Monday, October 10, 2011

Cool

I have no experience being cool.  I do not state this for pity or to be corrected in that socially mandated, southern way, “Oh sure you do, honey.”  A poll of my schoolmates would reveal I was not cool (if they answer truthfully and remember who I was).  I was not socially significant.  And, really, it’s okay.  I had the gift over my school years of some truly excellent friends and went largely unabused as nerds go.  I embrace my life in exactly its imperfect form.      
Merriam-webster.com offers the second entry listed under slang for cool as “fashionable, hip.”
I know now it doesn’t matter how the social hierarchy forms in school but I am reliving the learning process through my children.  My 5 year old daughter comes home from kindergarten knowing which girls have Sketchers sneakers and that they won’t play with her because she doesn’t want to chase the boys.  She wants to play something else but no other girls want to play anything else.  My son refuses to team up with the robust boy who insults his smaller classmate, a friend.  My middle schooler chooses not to sit with a group of classmates who gossip about someone she likes but this means she may have to sit by herself.  Refusing what they do not want to do, doing what they know is right, having their own voice is already putting my children on the outs of the crowd.  This I do have experience with – beginning to realize you may not be fashionable. 
I have a gathering of folks on the outs to be with and I love them.  In the fringe and the frazzle we embrace each other without much notion of cool.  But most of us survived times of painful expression and hit or miss relationship experimentation to get strong enough to orbit the center from a safe and generous distance.  Being academically motivated and/or politically outspoken and/or artfully expressive and/or different in fashion and/or uncoordinated and/or displaying dodge ball welts we figured out who we are.  Now I want to protect my kids from similar strife but perhaps there is no other way to gain the strength of one’s own voice but to practice it.

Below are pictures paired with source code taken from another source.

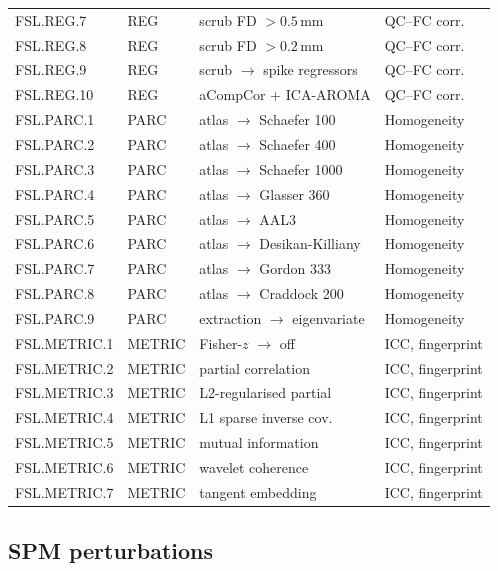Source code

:\documentclass[11pt,a4paper]{article}
\begin{document}
\begin{longtable}{@{}llll@{}}
FSL.REG.7  & REG & scrub FD $> 0.5$\,mm          & QC--FC corr. \\
FSL.REG.8  & REG & scrub FD $> 0.2$\,mm          & QC--FC corr. \\
FSL.REG.9  & REG & scrub $\to$ spike regressors  & QC--FC corr. \\
FSL.REG.10 & REG & aCompCor + ICA-AROMA          & QC--FC corr. \\
\midrule
FSL.PARC.1  & PARC & atlas $\to$ Schaefer 100    & Homogeneity \\
FSL.PARC.2  & PARC & atlas $\to$ Schaefer 400    & Homogeneity \\
FSL.PARC.3  & PARC & atlas $\to$ Schaefer 1000   & Homogeneity \\
FSL.PARC.4  & PARC & atlas $\to$ Glasser 360     & Homogeneity \\
FSL.PARC.5  & PARC & atlas $\to$ AAL3            & Homogeneity \\
FSL.PARC.6  & PARC & atlas $\to$ Desikan-Killiany & Homogeneity \\
FSL.PARC.7  & PARC & atlas $\to$ Gordon 333      & Homogeneity \\
FSL.PARC.8  & PARC & atlas $\to$ Craddock 200    & Homogeneity \\
FSL.PARC.9  & PARC & extraction $\to$ eigenvariate & Homogeneity \\
\midrule
FSL.METRIC.1 & METRIC & Fisher-$z$ $\to$ off     & ICC, fingerprint \\
FSL.METRIC.2 & METRIC & partial correlation       & ICC, fingerprint \\
FSL.METRIC.3 & METRIC & L2-regularised partial    & ICC, fingerprint \\
FSL.METRIC.4 & METRIC & L1 sparse inverse cov.    & ICC, fingerprint \\
FSL.METRIC.5 & METRIC & mutual information        & ICC, fingerprint \\
FSL.METRIC.6 & METRIC & wavelet coherence         & ICC, fingerprint \\
FSL.METRIC.7 & METRIC & tangent embedding         & ICC, fingerprint \\
\end{longtable}


\subsection{SPM perturbations}
\end{document}
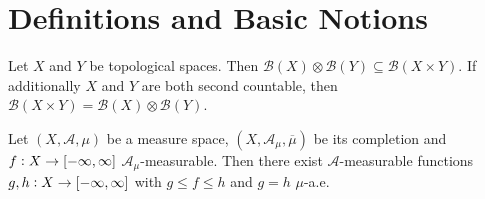 \section{Definitions and Basic Notions}

\begin{proposition}
	Let $X$ and $Y$ be topological spaces. Then $\mathcal{B}(X) \otimes \mathcal{B}(Y) \subseteq \mathcal{B}(X \times Y)$. If additionally $X$ and $Y$ are both second countable, then $\mathcal{B}(X\times Y) = \mathcal{B}(X) \otimes \mathcal{B}(Y)$.
\end{proposition}

\begin{proposition}
	Let $(X,\mathcal{A},\mu)$ be a measure space, $(X,\mathcal{A}_\mu,\overline{\mu})$ be its completion and $f: X \to \intcc[0]{-\infty,\infty}$ $\mathcal{A}_\mu$-measurable. Then there exist $\mathcal{A}$-measurable functions $g,h: X \to \intcc[0]{-\infty,\infty}$ with $g \leq f \leq h$ and $g = h$ $\mu$-a.e.
	\label{prop:approx_complete}
\end{proposition}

I remain as baffled today as when I was twelve about why anyone would cash in a fellow human for rank or intentionally be unkind to gain a laugh.  I have limited hip skills to pass to my children.  I can buy stylish shoes and skinny jeans.  I can be proud of their individuality.  I can offer hindsight that being cool seems like the only option for happiness but life actually goes beyond these formative years and levels out.  They will not believe me. 
Ultimately, we are who we are – cool or otherwise.  My kids’ analysis of the implications of social strata may be an endowment from me (nature or nurture?).  I can attest it does not lend itself to the prospect of being cool!